She huffed. “I thought I saw a guy named Mahmoud Akhtar.”
“Akhtar? Here?” Mahmoud Akhtar was the kind of guy who made men like Avi lose sleep at night. Akhtar was highly trained, highly intelligent and highly radicalized. He was a known agent of the Iranian government and believed to be a wet operator—meaning his skills and missions covered everything up to and including terror and assassination. It could not possibly be good news for the Israeli delegation if Akhtar was here in Sydney. “Are you sure?” Avi asked the woman curtly.
“No. I’m not sure.” She sounded exasperated. “I was trying to get close enough to make a positive identification when you decided to go all Neanderthal and tackle me.”

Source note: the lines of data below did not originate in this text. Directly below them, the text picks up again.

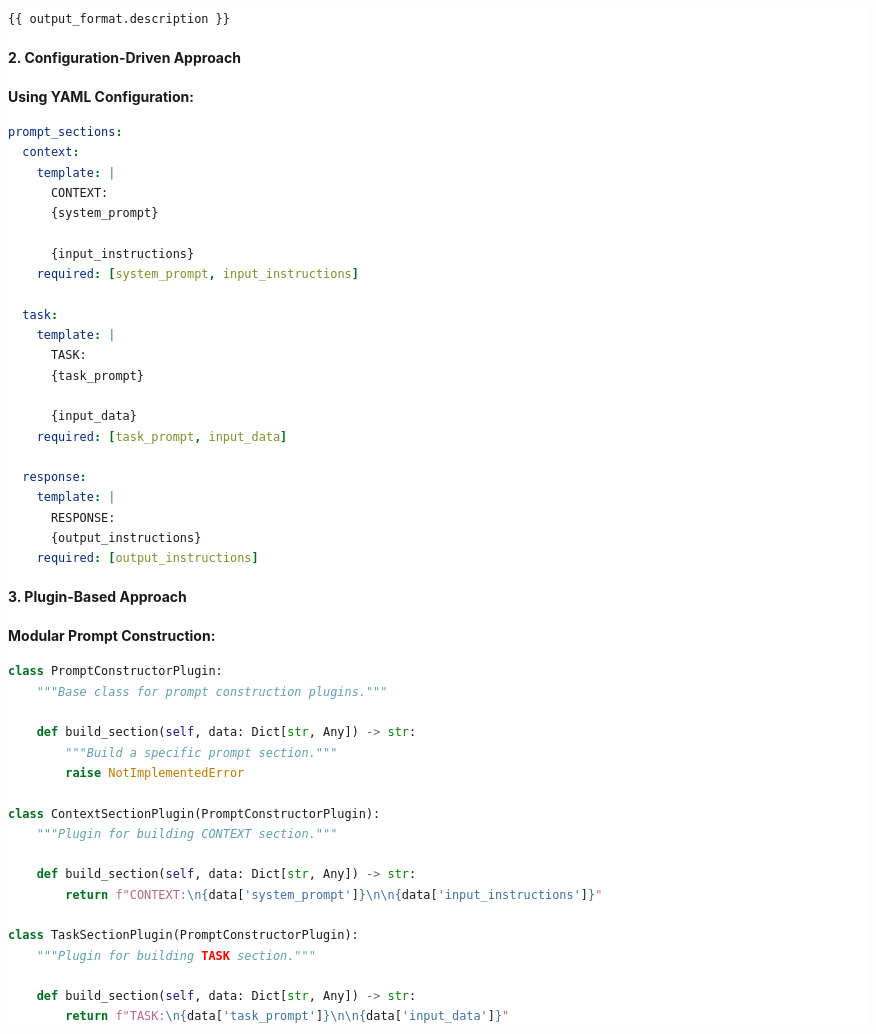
 ```jinja2
{{ output_format.description }}
```

#### **2. Configuration-Driven Approach**

**Using YAML Configuration:**
```yaml
prompt_sections:
  context:
    template: |
      CONTEXT:
      {system_prompt}
      
      {input_instructions}
    required: [system_prompt, input_instructions]
  
  task:
    template: |
      TASK:
      {task_prompt}
      
      {input_data}
    required: [task_prompt, input_data]
  
  response:
    template: |
      RESPONSE:
      {output_instructions}
    required: [output_instructions]
```

#### **3. Plugin-Based Approach**

**Modular Prompt Construction:**
```python
class PromptConstructorPlugin:
    """Base class for prompt construction plugins."""
    
    def build_section(self, data: Dict[str, Any]) -> str:
        """Build a specific prompt section."""
        raise NotImplementedError

class ContextSectionPlugin(PromptConstructorPlugin):
    """Plugin for building CONTEXT section."""
    
    def build_section(self, data: Dict[str, Any]) -> str:
        return f"CONTEXT:\n{data['system_prompt']}\n\n{data['input_instructions']}"

class TaskSectionPlugin(PromptConstructorPlugin):
    """Plugin for building TASK section."""
    
    def build_section(self, data: Dict[str, Any]) -> str:
        return f"TASK:\n{data['task_prompt']}\n\n{data['input_data']}"
```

“I didn’t tackle you. I merely stopped you for questioning.” She opened her mouth, obviously to argue, and he took an aggressive step forward to loom over her. He had nearly twenty-five centimeters—ten inches—on her in height. “If I had tackled you, you would have been smashed flat on the ground. And I would have handcuffed you.” He added, “As it was, I probably should have tackled you. But I was exceptionally restrained.”
She snorted. “You should have been even more restrained. Mahmoud and his buddy, Yousef Kamali, got away, thanks to you.”
He frowned, reluctant to believe her claim that an international terrorist had been strolling around the grounds of the Olympic Village. But caution dictated that he take her seriously, of course.
She didn’t seem delusional.
And the fact that she even knew who Mahmoud Akhtar and his sidekick, Yousef Kamali, were, meant she had some sort of access to classified material—also indicative of a not delusional female.
Still. Akhtar here? It would be a huge risk for a terrorist of his notoriety.
She interrupted his skeptical train of thought, demanding, “You said you could get me video from that nightclub. I want to see it right away. I might be able to make a positive ID from that.”
“Come with me.” He led her into the main room and gestured for her to sit at his desk. Reaching past her shoulder, he typed into his keyboard quickly, calling up the Israeli link to the entire Sydney CCTV—closed-circuit television—system.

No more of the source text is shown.